→ **Records supplied**:

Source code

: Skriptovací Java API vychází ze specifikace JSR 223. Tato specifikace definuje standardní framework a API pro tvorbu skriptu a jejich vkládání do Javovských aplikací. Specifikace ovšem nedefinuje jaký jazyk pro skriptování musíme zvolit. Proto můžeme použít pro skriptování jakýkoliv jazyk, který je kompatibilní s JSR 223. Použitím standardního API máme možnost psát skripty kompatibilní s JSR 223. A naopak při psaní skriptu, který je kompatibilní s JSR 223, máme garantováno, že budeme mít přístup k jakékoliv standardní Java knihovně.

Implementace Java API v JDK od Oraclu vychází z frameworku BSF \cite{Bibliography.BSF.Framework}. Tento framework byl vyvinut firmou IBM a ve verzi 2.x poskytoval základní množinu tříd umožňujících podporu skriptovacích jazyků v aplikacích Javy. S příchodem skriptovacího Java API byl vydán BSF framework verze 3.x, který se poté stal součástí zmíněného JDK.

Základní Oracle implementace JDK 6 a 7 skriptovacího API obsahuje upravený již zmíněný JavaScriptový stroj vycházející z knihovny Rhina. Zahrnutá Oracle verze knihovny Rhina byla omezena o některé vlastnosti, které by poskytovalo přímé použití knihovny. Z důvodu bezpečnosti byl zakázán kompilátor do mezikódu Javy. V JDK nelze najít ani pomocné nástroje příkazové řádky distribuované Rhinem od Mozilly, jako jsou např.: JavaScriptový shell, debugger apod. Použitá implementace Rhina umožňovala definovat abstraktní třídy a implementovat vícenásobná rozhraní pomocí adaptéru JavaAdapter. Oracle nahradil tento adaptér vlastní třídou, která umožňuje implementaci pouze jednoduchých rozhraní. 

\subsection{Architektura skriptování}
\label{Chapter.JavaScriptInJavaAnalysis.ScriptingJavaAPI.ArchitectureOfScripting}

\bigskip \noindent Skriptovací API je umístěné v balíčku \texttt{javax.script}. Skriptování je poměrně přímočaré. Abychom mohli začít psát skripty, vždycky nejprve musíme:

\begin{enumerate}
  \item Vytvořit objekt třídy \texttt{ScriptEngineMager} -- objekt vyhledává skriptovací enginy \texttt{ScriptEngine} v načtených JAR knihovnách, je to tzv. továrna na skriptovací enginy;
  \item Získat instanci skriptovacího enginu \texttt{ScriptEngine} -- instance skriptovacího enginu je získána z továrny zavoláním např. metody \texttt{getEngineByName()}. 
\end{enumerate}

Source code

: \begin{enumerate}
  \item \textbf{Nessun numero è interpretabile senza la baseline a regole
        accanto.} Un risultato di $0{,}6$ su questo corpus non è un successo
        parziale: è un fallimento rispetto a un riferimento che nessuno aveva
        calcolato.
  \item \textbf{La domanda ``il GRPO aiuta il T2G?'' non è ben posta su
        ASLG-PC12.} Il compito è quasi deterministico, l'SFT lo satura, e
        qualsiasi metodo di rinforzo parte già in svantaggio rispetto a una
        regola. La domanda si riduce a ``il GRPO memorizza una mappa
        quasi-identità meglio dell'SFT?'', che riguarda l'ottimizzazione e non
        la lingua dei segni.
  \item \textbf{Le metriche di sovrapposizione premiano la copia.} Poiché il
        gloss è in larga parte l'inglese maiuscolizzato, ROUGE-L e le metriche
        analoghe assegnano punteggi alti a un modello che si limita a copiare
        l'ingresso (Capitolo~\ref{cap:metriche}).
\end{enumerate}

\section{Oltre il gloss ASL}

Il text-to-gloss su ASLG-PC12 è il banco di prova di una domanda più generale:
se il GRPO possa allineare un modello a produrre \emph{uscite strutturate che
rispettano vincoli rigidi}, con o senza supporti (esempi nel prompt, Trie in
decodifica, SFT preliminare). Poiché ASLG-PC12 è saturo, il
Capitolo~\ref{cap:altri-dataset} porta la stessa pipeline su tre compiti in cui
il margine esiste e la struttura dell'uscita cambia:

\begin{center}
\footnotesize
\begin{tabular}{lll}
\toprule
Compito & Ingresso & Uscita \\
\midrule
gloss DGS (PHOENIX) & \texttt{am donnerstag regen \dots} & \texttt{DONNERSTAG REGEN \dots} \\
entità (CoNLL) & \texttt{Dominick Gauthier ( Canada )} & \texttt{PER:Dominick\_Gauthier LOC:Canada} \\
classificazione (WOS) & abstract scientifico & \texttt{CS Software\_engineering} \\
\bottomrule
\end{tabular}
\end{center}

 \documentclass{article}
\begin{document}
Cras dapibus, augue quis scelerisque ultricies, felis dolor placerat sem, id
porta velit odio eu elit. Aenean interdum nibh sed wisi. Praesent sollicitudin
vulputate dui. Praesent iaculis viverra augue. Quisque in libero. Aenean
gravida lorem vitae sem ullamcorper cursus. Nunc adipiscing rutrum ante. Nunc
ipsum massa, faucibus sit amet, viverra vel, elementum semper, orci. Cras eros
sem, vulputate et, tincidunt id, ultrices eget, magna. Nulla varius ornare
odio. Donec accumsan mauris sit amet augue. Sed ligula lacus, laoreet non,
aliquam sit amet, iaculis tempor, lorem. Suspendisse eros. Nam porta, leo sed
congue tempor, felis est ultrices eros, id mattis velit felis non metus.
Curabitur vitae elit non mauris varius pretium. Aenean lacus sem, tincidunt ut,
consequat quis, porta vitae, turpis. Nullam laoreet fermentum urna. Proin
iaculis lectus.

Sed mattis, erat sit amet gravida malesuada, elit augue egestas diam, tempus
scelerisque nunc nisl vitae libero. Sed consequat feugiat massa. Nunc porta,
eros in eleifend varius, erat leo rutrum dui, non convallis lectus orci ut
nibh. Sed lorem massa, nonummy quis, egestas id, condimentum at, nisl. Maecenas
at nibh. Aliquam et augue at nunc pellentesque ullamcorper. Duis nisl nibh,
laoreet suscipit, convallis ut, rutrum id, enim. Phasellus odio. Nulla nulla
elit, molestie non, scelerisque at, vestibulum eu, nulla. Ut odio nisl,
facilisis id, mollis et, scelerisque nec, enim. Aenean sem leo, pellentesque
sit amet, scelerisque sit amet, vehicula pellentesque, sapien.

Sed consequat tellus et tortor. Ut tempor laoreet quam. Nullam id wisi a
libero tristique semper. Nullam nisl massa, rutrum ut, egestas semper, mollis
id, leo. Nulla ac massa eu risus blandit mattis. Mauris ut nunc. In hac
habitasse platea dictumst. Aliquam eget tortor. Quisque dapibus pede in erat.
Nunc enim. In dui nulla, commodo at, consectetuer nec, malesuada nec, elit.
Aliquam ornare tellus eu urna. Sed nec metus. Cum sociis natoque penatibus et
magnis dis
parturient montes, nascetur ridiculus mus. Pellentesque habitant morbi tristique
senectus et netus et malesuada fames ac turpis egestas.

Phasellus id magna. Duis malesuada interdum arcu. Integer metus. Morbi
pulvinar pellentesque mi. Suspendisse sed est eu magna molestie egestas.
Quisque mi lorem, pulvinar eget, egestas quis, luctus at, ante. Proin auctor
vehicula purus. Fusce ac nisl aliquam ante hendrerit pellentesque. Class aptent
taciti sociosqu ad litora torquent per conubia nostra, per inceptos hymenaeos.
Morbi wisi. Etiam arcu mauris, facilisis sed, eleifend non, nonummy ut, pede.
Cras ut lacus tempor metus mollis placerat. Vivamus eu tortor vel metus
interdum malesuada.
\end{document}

→ **Try it**: This exercise calls for every record above to be written out again exactly.

→ **The completed task**:
Source code

: Skriptovací Java API vychází ze specifikace JSR 223. Tato specifikace definuje standardní framework a API pro tvorbu skriptu a jejich vkládání do Javovských aplikací. Specifikace ovšem nedefinuje jaký jazyk pro skriptování musíme zvolit. Proto můžeme použít pro skriptování jakýkoliv jazyk, který je kompatibilní s JSR 223. Použitím standardního API máme možnost psát skripty kompatibilní s JSR 223. A naopak při psaní skriptu, který je kompatibilní s JSR 223, máme garantováno, že budeme mít přístup k jakékoliv standardní Java knihovně.

Implementace Java API v JDK od Oraclu vychází z frameworku BSF \cite{Bibliography.BSF.Framework}. Tento framework byl vyvinut firmou IBM a ve verzi 2.x poskytoval základní množinu tříd umožňujících podporu skriptovacích jazyků v aplikacích Javy. S příchodem skriptovacího Java API byl vydán BSF framework verze 3.x, který se poté stal součástí zmíněného JDK.

Základní Oracle implementace JDK 6 a 7 skriptovacího API obsahuje upravený již zmíněný JavaScriptový stroj vycházející z knihovny Rhina. Zahrnutá Oracle verze knihovny Rhina byla omezena o některé vlastnosti, které by poskytovalo přímé použití knihovny. Z důvodu bezpečnosti byl zakázán kompilátor do mezikódu Javy. V JDK nelze najít ani pomocné nástroje příkazové řádky distribuované Rhinem od Mozilly, jako jsou např.: JavaScriptový shell, debugger apod. Použitá implementace Rhina umožňovala definovat abstraktní třídy a implementovat vícenásobná rozhraní pomocí adaptéru JavaAdapter. Oracle nahradil tento adaptér vlastní třídou, která umožňuje implementaci pouze jednoduchých rozhraní. 

\subsection{Architektura skriptování}
\label{Chapter.JavaScriptInJavaAnalysis.ScriptingJavaAPI.ArchitectureOfScripting}

\bigskip \noindent Skriptovací API je umístěné v balíčku \texttt{javax.script}. Skriptování je poměrně přímočaré. Abychom mohli začít psát skripty, vždycky nejprve musíme:

\begin{enumerate}
  \item Vytvořit objekt třídy \texttt{ScriptEngineMager} -- objekt vyhledává skriptovací enginy \texttt{ScriptEngine} v načtených JAR knihovnách, je to tzv. továrna na skriptovací enginy;
  \item Získat instanci skriptovacího enginu \texttt{ScriptEngine} -- instance skriptovacího enginu je získána z továrny zavoláním např. metody \texttt{getEngineByName()}. 
\end{enumerate}

Source code

: \begin{enumerate}
  \item \textbf{Nessun numero è interpretabile senza la baseline a regole
        accanto.} Un risultato di $0{,}6$ su questo corpus non è un successo
        parziale: è un fallimento rispetto a un riferimento che nessuno aveva
        calcolato.
  \item \textbf{La domanda ``il GRPO aiuta il T2G?'' non è ben posta su
        ASLG-PC12.} Il compito è quasi deterministico, l'SFT lo satura, e
        qualsiasi metodo di rinforzo parte già in svantaggio rispetto a una
        regola. La domanda si riduce a ``il GRPO memorizza una mappa
        quasi-identità meglio dell'SFT?'', che riguarda l'ottimizzazione e non
        la lingua dei segni.
  \item \textbf{Le metriche di sovrapposizione premiano la copia.} Poiché il
        gloss è in larga parte l'inglese maiuscolizzato, ROUGE-L e le metriche
        analoghe assegnano punteggi alti a un modello che si limita a copiare
        l'ingresso (Capitolo~\ref{cap:metriche}).
\end{enumerate}

\section{Oltre il gloss ASL}

Il text-to-gloss su ASLG-PC12 è il banco di prova di una domanda più generale:
se il GRPO possa allineare un modello a produrre \emph{uscite strutturate che
rispettano vincoli rigidi}, con o senza supporti (esempi nel prompt, Trie in
decodifica, SFT preliminare). Poiché ASLG-PC12 è saturo, il
Capitolo~\ref{cap:altri-dataset} porta la stessa pipeline su tre compiti in cui
il margine esiste e la struttura dell'uscita cambia:

\begin{center}
\footnotesize
\begin{tabular}{lll}
\toprule
Compito & Ingresso & Uscita \\
\midrule
gloss DGS (PHOENIX) & \texttt{am donnerstag regen \dots} & \texttt{DONNERSTAG REGEN \dots} \\
entità (CoNLL) & \texttt{Dominick Gauthier ( Canada )} & \texttt{PER:Dominick\_Gauthier LOC:Canada} \\
classificazione (WOS) & abstract scientifico & \texttt{CS Software\_engineering} \\
\bottomrule
\end{tabular}
\end{center}

 \documentclass{article}
\begin{document}
Cras dapibus, augue quis scelerisque ultricies, felis dolor placerat sem, id
porta velit odio eu elit. Aenean interdum nibh sed wisi. Praesent sollicitudin
vulputate dui. Praesent iaculis viverra augue. Quisque in libero. Aenean
gravida lorem vitae sem ullamcorper cursus. Nunc adipiscing rutrum ante. Nunc
ipsum massa, faucibus sit amet, viverra vel, elementum semper, orci. Cras eros
sem, vulputate et, tincidunt id, ultrices eget, magna. Nulla varius ornare
odio. Donec accumsan mauris sit amet augue. Sed ligula lacus, laoreet non,
aliquam sit amet, iaculis tempor, lorem. Suspendisse eros. Nam porta, leo sed
congue tempor, felis est ultrices eros, id mattis velit felis non metus.
Curabitur vitae elit non mauris varius pretium. Aenean lacus sem, tincidunt ut,
consequat quis, porta vitae, turpis. Nullam laoreet fermentum urna. Proin
iaculis lectus.

Sed mattis, erat sit amet gravida malesuada, elit augue egestas diam, tempus
scelerisque nunc nisl vitae libero. Sed consequat feugiat massa. Nunc porta,
eros in eleifend varius, erat leo rutrum dui, non convallis lectus orci ut
nibh. Sed lorem massa, nonummy quis, egestas id, condimentum at, nisl. Maecenas
at nibh. Aliquam et augue at nunc pellentesque ullamcorper. Duis nisl nibh,
laoreet suscipit, convallis ut, rutrum id, enim. Phasellus odio. Nulla nulla
elit, molestie non, scelerisque at, vestibulum eu, nulla. Ut odio nisl,
facilisis id, mollis et, scelerisque nec, enim. Aenean sem leo, pellentesque
sit amet, scelerisque sit amet, vehicula pellentesque, sapien.

Sed consequat tellus et tortor. Ut tempor laoreet quam. Nullam id wisi a
libero tristique semper. Nullam nisl massa, rutrum ut, egestas semper, mollis
id, leo. Nulla ac massa eu risus blandit mattis. Mauris ut nunc. In hac
habitasse platea dictumst. Aliquam eget tortor. Quisque dapibus pede in erat.
Nunc enim. In dui nulla, commodo at, consectetuer nec, malesuada nec, elit.
Aliquam ornare tellus eu urna. Sed nec metus. Cum sociis natoque penatibus et
magnis dis
parturient montes, nascetur ridiculus mus. Pellentesque habitant morbi tristique
senectus et netus et malesuada fames ac turpis egestas.

Phasellus id magna. Duis malesuada interdum arcu. Integer metus. Morbi
pulvinar pellentesque mi. Suspendisse sed est eu magna molestie egestas.
Quisque mi lorem, pulvinar eget, egestas quis, luctus at, ante. Proin auctor
vehicula purus. Fusce ac nisl aliquam ante hendrerit pellentesque. Class aptent
taciti sociosqu ad litora torquent per conubia nostra, per inceptos hymenaeos.
Morbi wisi. Etiam arcu mauris, facilisis sed, eleifend non, nonummy ut, pede.
Cras ut lacus tempor metus mollis placerat. Vivamus eu tortor vel metus
interdum malesuada.
\end{document}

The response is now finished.